One stem curls from the corner of Yoo Joonghyuk's eye. The colour is a sharp violet.
Dokja stands with his feet in the wet ground and watches.
When Yoo Joonghyuk sits up, Dokja lets out a strangled sound.
It happens slowly. Inevitably. Yoo Joonghyuk rises from the bloodied grass, and the flowers rise with him, pushing up his body and moving his limbs like puppet strings. He takes a single step towards Dokja. Then another. Until they are face to face.
The eyes are his. That is the worst part. Behind it all—behind the petals crowding his lips, behind the stems constricting his body—his eyes are exactly as Dokja knows them.

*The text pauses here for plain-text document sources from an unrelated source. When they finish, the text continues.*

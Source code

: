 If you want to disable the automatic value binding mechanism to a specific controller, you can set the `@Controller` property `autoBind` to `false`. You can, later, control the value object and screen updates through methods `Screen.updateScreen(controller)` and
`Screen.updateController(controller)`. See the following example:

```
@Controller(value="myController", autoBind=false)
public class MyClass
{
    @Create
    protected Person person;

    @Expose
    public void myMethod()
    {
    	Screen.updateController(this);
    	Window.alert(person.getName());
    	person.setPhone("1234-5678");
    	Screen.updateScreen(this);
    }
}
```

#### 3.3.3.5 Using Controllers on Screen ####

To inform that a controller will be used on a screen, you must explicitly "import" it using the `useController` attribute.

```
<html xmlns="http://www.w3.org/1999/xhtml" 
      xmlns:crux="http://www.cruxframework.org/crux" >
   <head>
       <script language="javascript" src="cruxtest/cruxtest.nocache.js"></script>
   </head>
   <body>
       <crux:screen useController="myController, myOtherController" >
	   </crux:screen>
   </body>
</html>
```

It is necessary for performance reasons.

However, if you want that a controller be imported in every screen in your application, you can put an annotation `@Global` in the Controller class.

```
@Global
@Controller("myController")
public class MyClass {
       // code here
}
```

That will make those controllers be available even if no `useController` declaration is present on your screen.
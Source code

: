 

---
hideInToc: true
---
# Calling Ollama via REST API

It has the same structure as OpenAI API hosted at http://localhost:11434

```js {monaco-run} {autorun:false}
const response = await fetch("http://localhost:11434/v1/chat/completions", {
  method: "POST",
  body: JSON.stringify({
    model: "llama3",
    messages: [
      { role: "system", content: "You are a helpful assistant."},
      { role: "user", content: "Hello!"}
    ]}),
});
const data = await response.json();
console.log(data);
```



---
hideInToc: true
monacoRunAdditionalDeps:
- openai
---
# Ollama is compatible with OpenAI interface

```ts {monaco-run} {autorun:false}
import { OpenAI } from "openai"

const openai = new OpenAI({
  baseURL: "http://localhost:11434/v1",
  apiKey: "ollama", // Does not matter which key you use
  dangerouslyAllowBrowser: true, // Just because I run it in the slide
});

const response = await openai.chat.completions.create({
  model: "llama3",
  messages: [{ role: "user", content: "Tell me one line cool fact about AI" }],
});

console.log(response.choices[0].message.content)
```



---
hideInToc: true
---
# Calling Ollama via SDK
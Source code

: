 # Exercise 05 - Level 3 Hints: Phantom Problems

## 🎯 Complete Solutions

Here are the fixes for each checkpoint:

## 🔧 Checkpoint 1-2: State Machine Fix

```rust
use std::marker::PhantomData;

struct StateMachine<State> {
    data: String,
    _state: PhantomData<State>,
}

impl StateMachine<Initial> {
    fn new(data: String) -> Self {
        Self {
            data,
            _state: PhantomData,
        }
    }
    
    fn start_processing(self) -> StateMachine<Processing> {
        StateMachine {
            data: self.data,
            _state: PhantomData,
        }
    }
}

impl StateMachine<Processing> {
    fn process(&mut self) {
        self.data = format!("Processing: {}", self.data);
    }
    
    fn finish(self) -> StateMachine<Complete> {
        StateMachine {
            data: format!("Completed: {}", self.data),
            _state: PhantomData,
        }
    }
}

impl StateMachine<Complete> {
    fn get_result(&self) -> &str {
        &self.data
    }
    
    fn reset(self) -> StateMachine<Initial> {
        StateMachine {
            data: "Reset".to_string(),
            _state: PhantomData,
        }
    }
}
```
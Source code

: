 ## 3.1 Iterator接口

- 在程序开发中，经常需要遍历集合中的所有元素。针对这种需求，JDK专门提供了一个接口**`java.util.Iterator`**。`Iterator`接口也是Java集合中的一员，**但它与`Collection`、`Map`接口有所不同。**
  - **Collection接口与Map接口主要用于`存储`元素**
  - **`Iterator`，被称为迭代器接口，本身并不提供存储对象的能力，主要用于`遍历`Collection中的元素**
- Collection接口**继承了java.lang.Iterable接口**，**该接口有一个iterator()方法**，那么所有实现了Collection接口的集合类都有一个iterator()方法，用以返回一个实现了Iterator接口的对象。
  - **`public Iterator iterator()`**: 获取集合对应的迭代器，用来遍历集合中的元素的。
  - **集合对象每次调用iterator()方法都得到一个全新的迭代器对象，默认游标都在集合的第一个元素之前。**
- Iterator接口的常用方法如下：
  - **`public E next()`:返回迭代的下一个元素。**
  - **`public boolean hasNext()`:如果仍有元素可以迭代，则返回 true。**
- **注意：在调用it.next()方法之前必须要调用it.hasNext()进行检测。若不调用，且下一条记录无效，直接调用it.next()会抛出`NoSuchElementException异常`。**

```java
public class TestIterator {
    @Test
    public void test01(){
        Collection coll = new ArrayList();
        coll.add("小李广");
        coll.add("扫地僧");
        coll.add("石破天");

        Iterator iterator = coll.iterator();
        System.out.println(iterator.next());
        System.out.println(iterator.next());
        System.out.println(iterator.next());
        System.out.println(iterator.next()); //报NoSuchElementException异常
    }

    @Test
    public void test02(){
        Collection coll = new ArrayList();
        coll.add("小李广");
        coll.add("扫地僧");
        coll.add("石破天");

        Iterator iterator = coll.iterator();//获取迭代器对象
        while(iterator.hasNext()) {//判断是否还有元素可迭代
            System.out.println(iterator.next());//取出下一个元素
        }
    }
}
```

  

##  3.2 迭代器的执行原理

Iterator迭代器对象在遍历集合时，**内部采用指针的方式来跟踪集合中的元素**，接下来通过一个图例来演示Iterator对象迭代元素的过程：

Dark and soft and tired, present with the full weight of every life he has been forced to live through.
Dokja should have known—Yoo Joonghyuk will always rise from the dead.
And still, if he can prevent it—
He whispers into the corpse’s ears.
“I will give anything. Even my own life.”
The flowers atop Yoo Joonghyuk’s body scream with a thin, shrill sound.
“You will not regress.”
Yoo Joonghyuk pushes him to the ground and his back hits the dirt with a hard thump. The flowers spread, wrapping over Dokja’s limbs and slithering their way into his throat. It roots them to the earth, like he intends for them both to be buried here, unable to escape.
When Yoo Joonghyuk opens his mouth to speak, petals fall.
“If you die,” he says, and his voice is too much like the Yoo Joonghyuk he knows—even if it is too layered and resonant, carrying some frequency that buzzes in the back of his mouth and makes blood trickle from his ears. “You will regret it for the rest of your life.”
The flowers branch out, downward, filling his nose and lungs.
The voice drops to something unbearably quiet. “When you are lying still and aching on your deathbed, you will beg. You will beg and beg for one more day. Just one.”
Yoo Joonghyuk leans down, cupping his cheeks. Close enough that Dokja can see the place where his face ends and the flowers begin, the precise seam between what is still him and what has grown over him.
His lungs scream for air. His hand beats weakly against the ground, as if that will free him.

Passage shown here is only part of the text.